> _Exercise goal_
Copy the records below exactly, omitting any pictures they contain.

> _Records for this exercise_
+ + + + +

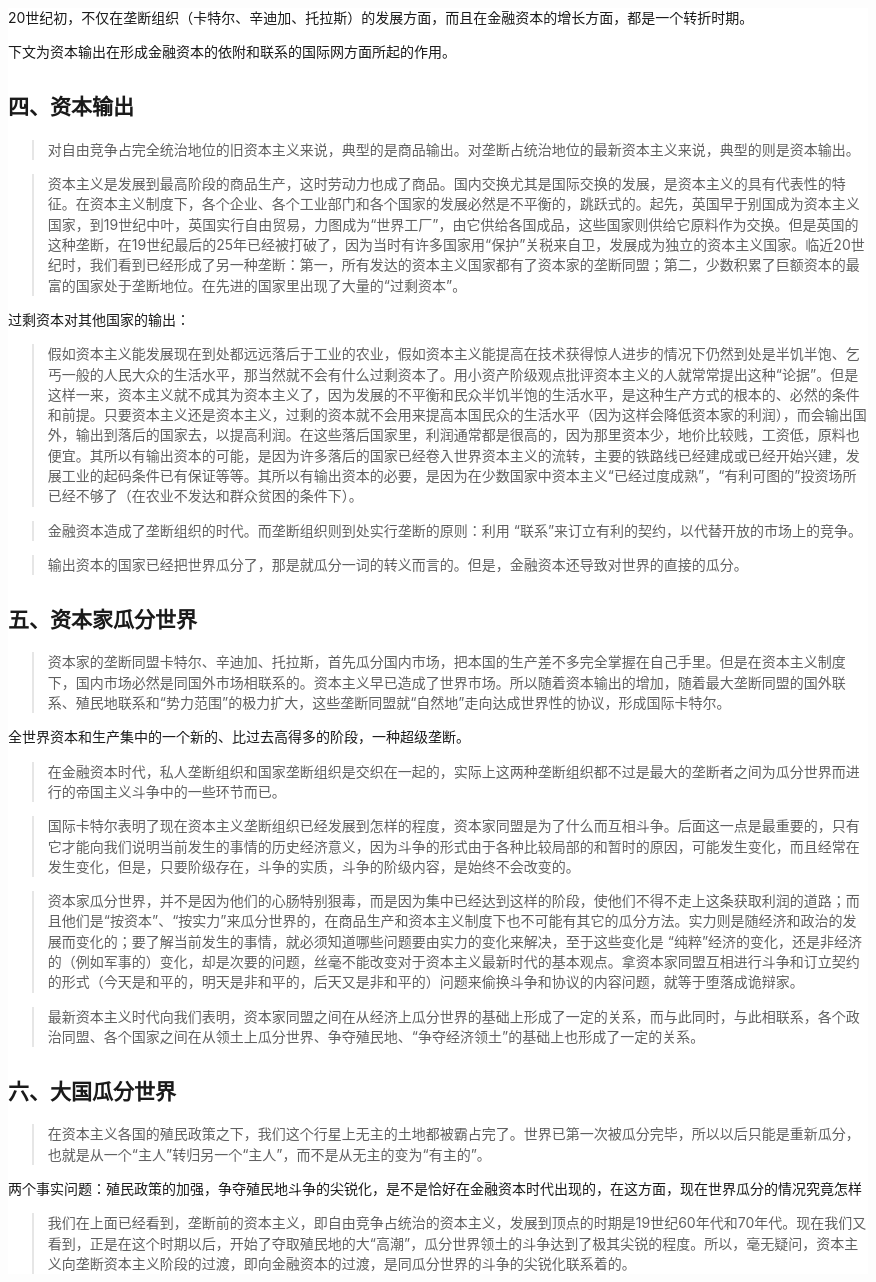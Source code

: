 20世纪初，不仅在垄断组织（卡特尔、辛迪加、托拉斯）的发展方面，而且在金融资本的增长方面，都是一个转折时期。

下文为资本输出在形成金融资本的依附和联系的国际网方面所起的作用。



## 四、资本输出

> 对自由竞争占完全统治地位的旧资本主义来说，典型的是商品输出。对垄断占统治地位的最新资本主义来说，典型的则是资本输出。

> 资本主义是发展到最高阶段的商品生产，这时劳动力也成了商品。国内交换尤其是国际交换的发展，是资本主义的具有代表性的特征。在资本主义制度下，各个企业、各个工业部门和各个国家的发展必然是不平衡的，跳跃式的。起先，英国早于别国成为资本主义国家，到19世纪中叶，英国实行自由贸易，力图成为“世界工厂”，由它供给各国成品，这些国家则供给它原料作为交换。但是英国的这种垄断，在19世纪最后的25年已经被打破了，因为当时有许多国家用“保护”关税来自卫，发展成为独立的资本主义国家。临近20世纪时，我们看到已经形成了另一种垄断：第一，所有发达的资本主义国家都有了资本家的垄断同盟；第二，少数积累了巨额资本的最富的国家处于垄断地位。在先进的国家里出现了大量的“过剩资本”。

过剩资本对其他国家的输出：

> 假如资本主义能发展现在到处都远远落后于工业的农业，假如资本主义能提高在技术获得惊人进步的情况下仍然到处是半饥半饱、乞丐一般的人民大众的生活水平，那当然就不会有什么过剩资本了。用小资产阶级观点批评资本主义的人就常常提出这种“论据”。但是这样一来，资本主义就不成其为资本主义了，因为发展的不平衡和民众半饥半饱的生活水平，是这种生产方式的根本的、必然的条件和前提。只要资本主义还是资本主义，过剩的资本就不会用来提高本国民众的生活水平（因为这样会降低资本家的利润），而会输出国外，输出到落后的国家去，以提高利润。在这些落后国家里，利润通常都是很高的，因为那里资本少，地价比较贱，工资低，原料也便宜。其所以有输出资本的可能，是因为许多落后的国家已经卷入世界资本主义的流转，主要的铁路线已经建成或已经开始兴建，发展工业的起码条件已有保证等等。其所以有输出资本的必要，是因为在少数国家中资本主义“已经过度成熟”，“有利可图的”投资场所已经不够了（在农业不发达和群众贫困的条件下）。

> 金融资本造成了垄断组织的时代。而垄断组织则到处实行垄断的原则：利用 “联系”来订立有利的契约，以代替开放的市场上的竞争。

> 输出资本的国家已经把世界瓜分了，那是就瓜分一词的转义而言的。但是，金融资本还导致对世界的直接的瓜分。



## 五、资本家瓜分世界

> 资本家的垄断同盟卡特尔、辛迪加、托拉斯，首先瓜分国内市场，把本国的生产差不多完全掌握在自己手里。但是在资本主义制度下，国内市场必然是同国外市场相联系的。资本主义早已造成了世界市场。所以随着资本输出的增加，随着最大垄断同盟的国外联系、殖民地联系和“势力范围”的极力扩大，这些垄断同盟就“自然地”走向达成世界性的协议，形成国际卡特尔。

全世界资本和生产集中的一个新的、比过去高得多的阶段，一种超级垄断。

> 在金融资本时代，私人垄断组织和国家垄断组织是交织在一起的，实际上这两种垄断组织都不过是最大的垄断者之间为瓜分世界而进行的帝国主义斗争中的一些环节而已。

> 国际卡特尔表明了现在资本主义垄断组织已经发展到怎样的程度，资本家同盟是为了什么而互相斗争。后面这一点是最重要的，只有它才能向我们说明当前发生的事情的历史经济意义，因为斗争的形式由于各种比较局部的和暂时的原因，可能发生变化，而且经常在发生变化，但是，只要阶级存在，斗争的实质，斗争的阶级内容，是始终不会改变的。

> 资本家瓜分世界，并不是因为他们的心肠特别狠毒，而是因为集中已经达到这样的阶段，使他们不得不走上这条获取利润的道路；而且他们是“按资本”、“按实力”来瓜分世界的，在商品生产和资本主义制度下也不可能有其它的瓜分方法。实力则是随经济和政治的发展而变化的；要了解当前发生的事情，就必须知道哪些问题要由实力的变化来解决，至于这些变化是 “纯粹”经济的变化，还是非经济的（例如军事的）变化，却是次要的问题，丝毫不能改变对于资本主义最新时代的基本观点。拿资本家同盟互相进行斗争和订立契约的形式（今天是和平的，明天是非和平的，后天又是非和平的）问题来偷换斗争和协议的内容问题，就等于堕落成诡辩家。

> 最新资本主义时代向我们表明，资本家同盟之间在从经济上瓜分世界的基础上形成了一定的关系，而与此同时，与此相联系，各个政治同盟、各个国家之间在从领土上瓜分世界、争夺殖民地、“争夺经济领土”的基础上也形成了一定的关系。



## 六、大国瓜分世界

> 在资本主义各国的殖民政策之下，我们这个行星上无主的土地都被霸占完了。世界已第一次被瓜分完毕，所以以后只能是重新瓜分，也就是从一个“主人”转归另一个“主人”，而不是从无主的变为“有主的”。

两个事实问题：殖民政策的加强，争夺殖民地斗争的尖锐化，是不是恰好在金融资本时代出现的，在这方面，现在世界瓜分的情况究竟怎样

> 我们在上面已经看到，垄断前的资本主义，即自由竞争占统治的资本主义，发展到顶点的时期是19世纪60年代和70年代。现在我们又看到，正是在这个时期以后，开始了夺取殖民地的大“高潮”，瓜分世界领土的斗争达到了极其尖锐的程度。所以，毫无疑问，资本主义向垄断资本主义阶段的过渡，即向金融资本的过渡，是同瓜分世界的斗争的尖锐化联系着的。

+ + + + +

> _Answer section_
Source code

: 20世纪初，不仅在垄断组织（卡特尔、辛迪加、托拉斯）的发展方面，而且在金融资本的增长方面，都是一个转折时期。

下文为资本输出在形成金融资本的依附和联系的国际网方面所起的作用。



## 四、资本输出

> 对自由竞争占完全统治地位的旧资本主义来说，典型的是商品输出。对垄断占统治地位的最新资本主义来说，典型的则是资本输出。

> 资本主义是发展到最高阶段的商品生产，这时劳动力也成了商品。国内交换尤其是国际交换的发展，是资本主义的具有代表性的特征。在资本主义制度下，各个企业、各个工业部门和各个国家的发展必然是不平衡的，跳跃式的。起先，英国早于别国成为资本主义国家，到19世纪中叶，英国实行自由贸易，力图成为“世界工厂”，由它供给各国成品，这些国家则供给它原料作为交换。但是英国的这种垄断，在19世纪最后的25年已经被打破了，因为当时有许多国家用“保护”关税来自卫，发展成为独立的资本主义国家。临近20世纪时，我们看到已经形成了另一种垄断：第一，所有发达的资本主义国家都有了资本家的垄断同盟；第二，少数积累了巨额资本的最富的国家处于垄断地位。在先进的国家里出现了大量的“过剩资本”。

过剩资本对其他国家的输出：

> 假如资本主义能发展现在到处都远远落后于工业的农业，假如资本主义能提高在技术获得惊人进步的情况下仍然到处是半饥半饱、乞丐一般的人民大众的生活水平，那当然就不会有什么过剩资本了。用小资产阶级观点批评资本主义的人就常常提出这种“论据”。但是这样一来，资本主义就不成其为资本主义了，因为发展的不平衡和民众半饥半饱的生活水平，是这种生产方式的根本的、必然的条件和前提。只要资本主义还是资本主义，过剩的资本就不会用来提高本国民众的生活水平（因为这样会降低资本家的利润），而会输出国外，输出到落后的国家去，以提高利润。在这些落后国家里，利润通常都是很高的，因为那里资本少，地价比较贱，工资低，原料也便宜。其所以有输出资本的可能，是因为许多落后的国家已经卷入世界资本主义的流转，主要的铁路线已经建成或已经开始兴建，发展工业的起码条件已有保证等等。其所以有输出资本的必要，是因为在少数国家中资本主义“已经过度成熟”，“有利可图的”投资场所已经不够了（在农业不发达和群众贫困的条件下）。

> 金融资本造成了垄断组织的时代。而垄断组织则到处实行垄断的原则：利用 “联系”来订立有利的契约，以代替开放的市场上的竞争。

> 输出资本的国家已经把世界瓜分了，那是就瓜分一词的转义而言的。但是，金融资本还导致对世界的直接的瓜分。



## 五、资本家瓜分世界

> 资本家的垄断同盟卡特尔、辛迪加、托拉斯，首先瓜分国内市场，把本国的生产差不多完全掌握在自己手里。但是在资本主义制度下，国内市场必然是同国外市场相联系的。资本主义早已造成了世界市场。所以随着资本输出的增加，随着最大垄断同盟的国外联系、殖民地联系和“势力范围”的极力扩大，这些垄断同盟就“自然地”走向达成世界性的协议，形成国际卡特尔。

全世界资本和生产集中的一个新的、比过去高得多的阶段，一种超级垄断。

> 在金融资本时代，私人垄断组织和国家垄断组织是交织在一起的，实际上这两种垄断组织都不过是最大的垄断者之间为瓜分世界而进行的帝国主义斗争中的一些环节而已。

> 国际卡特尔表明了现在资本主义垄断组织已经发展到怎样的程度，资本家同盟是为了什么而互相斗争。后面这一点是最重要的，只有它才能向我们说明当前发生的事情的历史经济意义，因为斗争的形式由于各种比较局部的和暂时的原因，可能发生变化，而且经常在发生变化，但是，只要阶级存在，斗争的实质，斗争的阶级内容，是始终不会改变的。

> 资本家瓜分世界，并不是因为他们的心肠特别狠毒，而是因为集中已经达到这样的阶段，使他们不得不走上这条获取利润的道路；而且他们是“按资本”、“按实力”来瓜分世界的，在商品生产和资本主义制度下也不可能有其它的瓜分方法。实力则是随经济和政治的发展而变化的；要了解当前发生的事情，就必须知道哪些问题要由实力的变化来解决，至于这些变化是 “纯粹”经济的变化，还是非经济的（例如军事的）变化，却是次要的问题，丝毫不能改变对于资本主义最新时代的基本观点。拿资本家同盟互相进行斗争和订立契约的形式（今天是和平的，明天是非和平的，后天又是非和平的）问题来偷换斗争和协议的内容问题，就等于堕落成诡辩家。

> 最新资本主义时代向我们表明，资本家同盟之间在从经济上瓜分世界的基础上形成了一定的关系，而与此同时，与此相联系，各个政治同盟、各个国家之间在从领土上瓜分世界、争夺殖民地、“争夺经济领土”的基础上也形成了一定的关系。



## 六、大国瓜分世界

> 在资本主义各国的殖民政策之下，我们这个行星上无主的土地都被霸占完了。世界已第一次被瓜分完毕，所以以后只能是重新瓜分，也就是从一个“主人”转归另一个“主人”，而不是从无主的变为“有主的”。

两个事实问题：殖民政策的加强，争夺殖民地斗争的尖锐化，是不是恰好在金融资本时代出现的，在这方面，现在世界瓜分的情况究竟怎样

> 我们在上面已经看到，垄断前的资本主义，即自由竞争占统治的资本主义，发展到顶点的时期是19世纪60年代和70年代。现在我们又看到，正是在这个时期以后，开始了夺取殖民地的大“高潮”，瓜分世界领土的斗争达到了极其尖锐的程度。所以，毫无疑问，资本主义向垄断资本主义阶段的过渡，即向金融资本的过渡，是同瓜分世界的斗争的尖锐化联系着的。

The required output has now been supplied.